Promise at Dawn
- First UK edition (publ. Michael Joseph)
- Author: Romain Gary
- Original title: La promesse de l'aube
- Translator: John Markham Beach
- Language: French
- Publisher: Éditions Gallimard
- Publication date: 1960
- Publication place: France
- Published in English: 1961
- Pages: 374

= Promise at Dawn (novel) =

1960 novel by Romain Gary

Promise at Dawn (La promesse de l'aube) is a 1960 autobiographical novel by the French writer Romain Gary.

==Summary==
Romain Gary tells the story of his childhood and youth with his mother, a Russian former actress carried by a love and unconditional faith in her son. The story, full of humor and tenderness, tells the story of her tireless battle against adversity, the extravagant energy she deploys so that he attain to a great destiny, and the efforts of Romain, who is willing to do all to make his life coincide "with the naive dream of the one he loves".

The first part begins with the reveries of a mature Romain, remembering how, out of love for his mother, he had decided to stand against the stupidity and meanness of the world. It then relates his childhood years in the city of Wilno (now Vilnius). Romain's mother instills in him his dreams of triumph: he will be a great man, admired and adulated, a great persuader, a great artist. They will go to France, a country she adorns with all virtues. During a brief period of prosperity, due to the success of a "Parisian haute couture" shop energetically run by his mother, he leads an extravagant lifestyle with a whole host of tutors. His mother pushes him, without success, into various artistic activities, and he does his best to discover his talents. He begins to write (or more precisely to look for pseudonyms evoking his future glory). He tells how he later become what his mother had predicted — a famous writer, a war hero while relating the penniless period that followed their arrival in Wilno. His mother, to his horror, would announce his ambitions to the neighbors, and was duly showered with jibes. The failure of the fashion house brings them back to hard times. They move to Warsaw, "temporarily", awaiting their move to what they consider their "real" country, France. A humiliation at school - he did not react whereas his mother was called "cocotte" - leads to the decision to move to Nice.

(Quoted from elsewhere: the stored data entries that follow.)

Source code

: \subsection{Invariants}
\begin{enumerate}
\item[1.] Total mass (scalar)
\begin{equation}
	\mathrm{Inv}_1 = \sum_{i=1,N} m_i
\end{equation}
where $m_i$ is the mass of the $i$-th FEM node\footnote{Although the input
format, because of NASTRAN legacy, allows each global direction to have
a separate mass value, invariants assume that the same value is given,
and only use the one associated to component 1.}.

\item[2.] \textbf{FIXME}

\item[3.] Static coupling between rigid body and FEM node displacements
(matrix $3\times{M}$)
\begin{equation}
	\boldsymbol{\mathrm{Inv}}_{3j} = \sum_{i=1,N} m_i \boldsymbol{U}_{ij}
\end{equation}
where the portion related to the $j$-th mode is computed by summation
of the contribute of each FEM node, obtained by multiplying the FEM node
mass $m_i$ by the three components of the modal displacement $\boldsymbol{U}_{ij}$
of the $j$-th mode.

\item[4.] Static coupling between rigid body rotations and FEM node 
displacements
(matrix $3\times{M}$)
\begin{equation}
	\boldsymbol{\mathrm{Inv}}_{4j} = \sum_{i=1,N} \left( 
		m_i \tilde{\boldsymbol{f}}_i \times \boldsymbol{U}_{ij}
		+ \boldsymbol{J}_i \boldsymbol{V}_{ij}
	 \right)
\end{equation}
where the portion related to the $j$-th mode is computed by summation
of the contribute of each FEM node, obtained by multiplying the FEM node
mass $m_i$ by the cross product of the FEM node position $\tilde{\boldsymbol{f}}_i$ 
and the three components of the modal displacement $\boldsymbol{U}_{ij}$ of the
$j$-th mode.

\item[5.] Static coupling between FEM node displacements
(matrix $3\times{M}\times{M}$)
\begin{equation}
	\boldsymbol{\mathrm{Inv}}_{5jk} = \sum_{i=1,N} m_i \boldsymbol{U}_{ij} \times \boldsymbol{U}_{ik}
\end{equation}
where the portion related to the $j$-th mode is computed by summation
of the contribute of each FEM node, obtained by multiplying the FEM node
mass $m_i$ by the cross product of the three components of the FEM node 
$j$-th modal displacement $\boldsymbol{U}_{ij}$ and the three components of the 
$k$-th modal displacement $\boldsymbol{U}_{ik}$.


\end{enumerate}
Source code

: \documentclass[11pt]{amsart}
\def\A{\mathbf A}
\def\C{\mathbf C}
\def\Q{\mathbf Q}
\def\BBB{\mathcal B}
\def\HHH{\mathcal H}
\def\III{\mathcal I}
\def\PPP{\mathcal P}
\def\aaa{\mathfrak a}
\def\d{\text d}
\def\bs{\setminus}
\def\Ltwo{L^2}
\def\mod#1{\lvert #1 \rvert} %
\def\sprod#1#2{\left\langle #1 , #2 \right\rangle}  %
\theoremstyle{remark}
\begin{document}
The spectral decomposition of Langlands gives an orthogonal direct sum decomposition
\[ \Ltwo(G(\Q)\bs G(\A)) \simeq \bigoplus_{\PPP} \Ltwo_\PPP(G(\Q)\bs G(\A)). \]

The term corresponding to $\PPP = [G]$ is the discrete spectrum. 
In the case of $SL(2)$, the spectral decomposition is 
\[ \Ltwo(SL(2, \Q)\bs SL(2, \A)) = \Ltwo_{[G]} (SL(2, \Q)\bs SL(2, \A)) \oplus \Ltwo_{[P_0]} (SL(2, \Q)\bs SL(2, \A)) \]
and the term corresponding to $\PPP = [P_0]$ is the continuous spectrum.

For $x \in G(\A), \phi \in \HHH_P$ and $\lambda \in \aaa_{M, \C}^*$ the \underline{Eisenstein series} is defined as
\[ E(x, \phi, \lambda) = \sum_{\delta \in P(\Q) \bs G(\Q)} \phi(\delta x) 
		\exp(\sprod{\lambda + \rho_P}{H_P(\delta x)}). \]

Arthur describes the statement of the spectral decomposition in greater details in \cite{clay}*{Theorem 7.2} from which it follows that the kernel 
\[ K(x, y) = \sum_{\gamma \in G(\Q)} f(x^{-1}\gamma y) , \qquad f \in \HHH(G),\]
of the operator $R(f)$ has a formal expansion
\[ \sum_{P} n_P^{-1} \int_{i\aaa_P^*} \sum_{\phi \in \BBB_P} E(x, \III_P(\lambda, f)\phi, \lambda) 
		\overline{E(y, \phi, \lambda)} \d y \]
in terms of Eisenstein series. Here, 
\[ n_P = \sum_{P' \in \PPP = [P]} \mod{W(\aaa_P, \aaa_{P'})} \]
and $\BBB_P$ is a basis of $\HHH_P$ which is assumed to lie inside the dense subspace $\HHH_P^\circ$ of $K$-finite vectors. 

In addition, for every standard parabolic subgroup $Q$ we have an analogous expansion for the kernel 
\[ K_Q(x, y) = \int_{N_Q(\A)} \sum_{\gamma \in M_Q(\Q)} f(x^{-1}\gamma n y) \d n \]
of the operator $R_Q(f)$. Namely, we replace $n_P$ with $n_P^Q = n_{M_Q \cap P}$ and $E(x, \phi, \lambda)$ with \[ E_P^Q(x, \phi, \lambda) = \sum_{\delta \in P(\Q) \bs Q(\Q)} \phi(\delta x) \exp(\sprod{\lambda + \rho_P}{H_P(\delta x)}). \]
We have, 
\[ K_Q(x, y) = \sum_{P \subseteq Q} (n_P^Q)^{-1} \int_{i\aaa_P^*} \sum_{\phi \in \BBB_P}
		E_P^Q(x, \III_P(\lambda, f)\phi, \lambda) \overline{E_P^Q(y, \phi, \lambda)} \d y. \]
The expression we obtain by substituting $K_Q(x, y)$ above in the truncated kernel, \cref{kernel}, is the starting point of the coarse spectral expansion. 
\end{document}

In the second part, the narrator refers to his adolescence in Nice. Romain's mother, despite her energy in the face of adversity, is forced to ask for help ~ we imagine that she turns to the father of Romain. Romain devotes himself to writing, in order to attain the expected fame. He also makes his first experiences as a man, making his mother proud. She at last finds stability by becoming manager of the Hotel-Pension Mermonts. Life becomes happy. And yet, Romain is plagued by the worry that he will not succeed in time to offer his victory to his mother, when he learns that she has diabetes, a fact she had been hiding from him for two years. Old and sick, she continues to fight forcefully and to convey to her son her certainty of a bright future for him. He moves to Aix-en-Provence, then to Paris to get a law degree, and in 1938 becomes an officer cadet at the air school of Salon-de-Provence. But he is not promoted, because he has only recently become a French citizen, and he invents a lie to avoid giving his mother too painful a disappointment. When the war breaks out, he goes as a simple corporal. He sees her again in 1940 on leave, and when he leaves her she is very unwell.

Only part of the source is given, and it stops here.